▸ YOUR TASK:
If an entry holds an image, leave that image out and transcribe everything else exactly.

▸ STORED DATA:
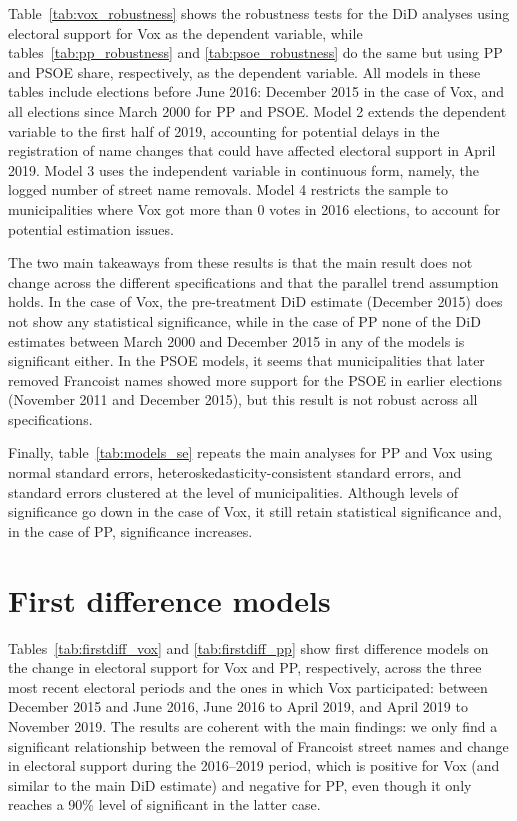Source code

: \documentclass[12pt, titlepage]{article}
\begin{document}
Table~\ref{tab:vox_robustness} shows the robustness tests for the DiD analyses using electoral support for Vox as the dependent variable, while tables~\ref{tab:pp_robustness} and \ref{tab:psoe_robustness} do the same but using PP and PSOE share, respectively, as the dependent variable.
All models in these tables include elections before June 2016: December 2015 in the case of Vox, and all elections since March 2000 for PP and PSOE.
Model 2 extends the dependent variable to the first half of 2019, accounting for potential delays in the registration of name changes that could have affected electoral support in April 2019.
Model 3 uses the independent variable in continuous form, namely, the logged number of street name removals.
Model 4 restricts the sample to municipalities where Vox got more than 0 votes in 2016 elections, to account for potential estimation issues.

The two main takeaways from these results is that the main result does not change across the different specifications and that the parallel trend assumption holds.
In the case of Vox, the pre-treatment DiD estimate (December 2015) does not show any statistical significance, while in the case of PP none of the DiD estimates between March 2000 and December 2015 in any of the models is significant either.
In the PSOE models, it seems that municipalities that later removed Francoist names showed more support for the PSOE in earlier elections (November 2011 and December 2015), but this result is not robust across all specifications.

Finally, table~\ref{tab:models_se} repeats the main analyses for PP and Vox using normal standard errors, heteroskedasticity-consistent standard errors, and standard errors clustered at the level of municipalities.
Although levels of significance go down in the case of Vox, it still retain statistical significance and, in the case of PP, significance increases.







\clearpage
\section{First difference models}

Tables~\ref{tab:firstdiff_vox} and \ref{tab:firstdiff_pp} show first difference models on the change in electoral support for Vox and PP, respectively, across the three most recent electoral periods and the ones in which Vox participated: between December 2015 and June 2016, June 2016 to April 2019, and April 2019 to November 2019.
The results are coherent with the main findings: we only find a significant relationship between the removal of Francoist street names and change in electoral support during the 2016--2019 period, which is positive for Vox (and similar to the main DiD estimate) and negative for PP, even though it only reaches a 90\% level of significant in the latter case.



\end{document}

▸ RESPONSE TO THE TASK:
Source code

: \documentclass[12pt, titlepage]{article}
\begin{document}
Table~\ref{tab:vox_robustness} shows the robustness tests for the DiD analyses using electoral support for Vox as the dependent variable, while tables~\ref{tab:pp_robustness} and \ref{tab:psoe_robustness} do the same but using PP and PSOE share, respectively, as the dependent variable.
All models in these tables include elections before June 2016: December 2015 in the case of Vox, and all elections since March 2000 for PP and PSOE.
Model 2 extends the dependent variable to the first half of 2019, accounting for potential delays in the registration of name changes that could have affected electoral support in April 2019.
Model 3 uses the independent variable in continuous form, namely, the logged number of street name removals.
Model 4 restricts the sample to municipalities where Vox got more than 0 votes in 2016 elections, to account for potential estimation issues.

The two main takeaways from these results is that the main result does not change across the different specifications and that the parallel trend assumption holds.
In the case of Vox, the pre-treatment DiD estimate (December 2015) does not show any statistical significance, while in the case of PP none of the DiD estimates between March 2000 and December 2015 in any of the models is significant either.
In the PSOE models, it seems that municipalities that later removed Francoist names showed more support for the PSOE in earlier elections (November 2011 and December 2015), but this result is not robust across all specifications.

Finally, table~\ref{tab:models_se} repeats the main analyses for PP and Vox using normal standard errors, heteroskedasticity-consistent standard errors, and standard errors clustered at the level of municipalities.
Although levels of significance go down in the case of Vox, it still retain statistical significance and, in the case of PP, significance increases.







\clearpage
\section{First difference models}

Tables~\ref{tab:firstdiff_vox} and \ref{tab:firstdiff_pp} show first difference models on the change in electoral support for Vox and PP, respectively, across the three most recent electoral periods and the ones in which Vox participated: between December 2015 and June 2016, June 2016 to April 2019, and April 2019 to November 2019.
The results are coherent with the main findings: we only find a significant relationship between the removal of Francoist street names and change in electoral support during the 2016--2019 period, which is positive for Vox (and similar to the main DiD estimate) and negative for PP, even though it only reaches a 90\% level of significant in the latter case.



\end{document}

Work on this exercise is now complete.